EXERCISE AIM.
After locating the line with "Garter는 Belt 라이브러리의 부족한 부분을 보완하는 확장 라이브러리입니다.", reproduce that line and every one following it exactly, up to the end of the entries.

Saved data entries:
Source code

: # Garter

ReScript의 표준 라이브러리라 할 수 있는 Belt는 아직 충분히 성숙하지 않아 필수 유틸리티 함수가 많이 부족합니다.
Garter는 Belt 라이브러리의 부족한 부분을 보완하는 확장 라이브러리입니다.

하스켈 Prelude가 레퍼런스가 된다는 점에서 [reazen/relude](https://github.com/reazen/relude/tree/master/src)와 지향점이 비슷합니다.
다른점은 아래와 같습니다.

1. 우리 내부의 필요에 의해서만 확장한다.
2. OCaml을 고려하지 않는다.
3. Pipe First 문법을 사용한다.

EXERCISE SOLUTION.
Garter는 Belt 라이브러리의 부족한 부분을 보완하는 확장 라이브러리입니다.

하스켈 Prelude가 레퍼런스가 된다는 점에서 [reazen/relude](https://github.com/reazen/relude/tree/master/src)와 지향점이 비슷합니다.
다른점은 아래와 같습니다.

1. 우리 내부의 필요에 의해서만 확장한다.
2. OCaml을 고려하지 않는다.
3. Pipe First 문법을 사용한다.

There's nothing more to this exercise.